El gran hombre de teatro -de todas las ramas del teatro- Robert Wilson imaginó un espectáculo, lo explicó en su escuela, y Bernice Johnson Reagon se fascinó a su vez, leyó a Flaubert con emoción y la vio como representada por un conjunto negro que cantaba música espiritual, y su feminismo se rebeló en un punto: "No me gustaba", dijo, "que la mujer fuese la única fuente de tentación lujuriosa": quiso que San Antonio fuese tentado también por la lujuria homosexual: y así pasa.

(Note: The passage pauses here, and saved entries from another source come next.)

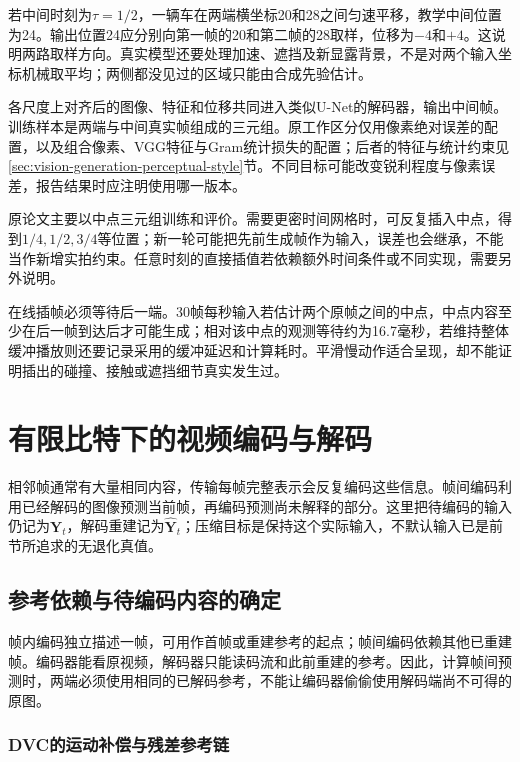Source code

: 若中间时刻为$\tau=1/2$，一辆车在两端横坐标20和28之间匀速平移，教学中间位置为24。输出位置24应分别向第一帧的20和第二帧的28取样，位移为$-4$和$+4$。这说明两路取样方向。真实模型还要处理加速、遮挡及新显露背景，不是对两个输入坐标机械取平均；两侧都没见过的区域只能由合成先验估计。

各尺度上对齐后的图像、特征和位移共同进入类似U-Net的解码器，输出中间帧。训练样本是两端与中间真实帧组成的三元组。原工作区分仅用像素绝对误差的配置，以及组合像素、VGG特征与Gram统计损失的配置；后者的特征与统计约束见\ref{sec:vision-generation-perceptual-style}节。不同目标可能改变锐利程度与像素误差，报告结果时应注明使用哪一版本。

原论文主要以中点三元组训练和评价。需要更密时间网格时，可反复插入中点，得到$1/4,1/2,3/4$等位置；新一轮可能把先前生成帧作为输入，误差也会继承，不能当作新增实拍约束。任意时刻的直接插值若依赖额外时间条件或不同实现，需要另外说明。

在线插帧必须等待后一端。30帧每秒输入若估计两个原帧之间的中点，中点内容至少在后一帧到达后才可能生成；相对该中点的观测等待约为16.7毫秒，若维持整体缓冲播放则还要记录采用的缓冲延迟和计算耗时。平滑慢动作适合呈现，却不能证明插出的碰撞、接触或遮挡细节真实发生过。

\section{有限比特下的视频编码与解码}
\label{sec:vision-video-codec}

相邻帧通常有大量相同内容，传输每帧完整表示会反复编码这些信息。帧间编码利用已经解码的图像预测当前帧，再编码预测尚未解释的部分。这里把待编码的输入仍记为$\bm{Y}_t$，解码重建记为$\widehat{\bm{Y}}_t$；压缩目标是保持这个实际输入，不默认输入已是前节所追求的无退化真值。

\subsection{参考依赖与待编码内容的确定}
\label{sec:vision-video-codec-reference}

帧内编码独立描述一帧，可用作首帧或重建参考的起点；帧间编码依赖其他已重建帧。编码器能看原视频，解码器只能读码流和此前重建的参考。因此，计算帧间预测时，两端必须使用相同的已解码参考，不能让编码器偷偷使用解码端尚不可得的原图。

\subsubsection{DVC的运动补偿与残差参考链}
\label{sec:vision-video-dvc}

La tentación de san Antonio
Sobre la obra de Flaubert, por Bernice Johnson Reagon (música y texto). Dirección, diseño, escenografía, iluminación: Robert Wilson. Intérpretes: Carl Hancock Rux, Helga Davis y la compañía del Watermill Center de Southampton, Long Island. Teatro Español. Madrid.
Fascinación
Lo que ve y oye el espectador español en esta obra es el cántico de bellas voces con la excelente música de Bernice; los someros carteles de la traducción dejan adivinar algunos de los problemas del santo y, desde luego, los de Flaubert, que tenía preocupaciones por el diablo. Al frente de su obra puso una frase en la que se pide al "señor demonio" que le deje en paz. Y al final de esta representación algunos espectadores pueden seguir sintiendo la duda de si el santo hizo bien o mal rechazando las tentaciones. Cada uno lleva su San Antonio dentro. En cuanto a mí, sentí sobre todo la fascinación por las canciones dentro del espectáculo de San Antonio.
El espectáculo de Robert Wilson es más frío que los intérpretes: una breve escenografía que puede ser la de un templo, algunos objetos con los que imaginar la montaña o la mesa suculenta de la glotonería, y un orden muy estricto. Estoy más cerca de Brueghel, con su desorden y su barullo de ofertas al recio barón, de una cierta anarquía de todos, que de esta colección de escenas separadas. Pero me interesa, por encima de todo, el "negro espiritual" de esta gran compañía y de sus músicos, un sexteto dominado por la guitarra, la batería y la percusión, que apenas deja que los espectadores sigan sentados en sus butacas. Algunos aullaron a placer, otros dieron sus palmadas de coro (con esa desgraciada insensibilidad del español por el ritmo, que hacía parecer una ametralladora a lo que debía ser unísono) y todos ovacionaron largamente el trabajo de artistas, músicos y creadores. Merecido.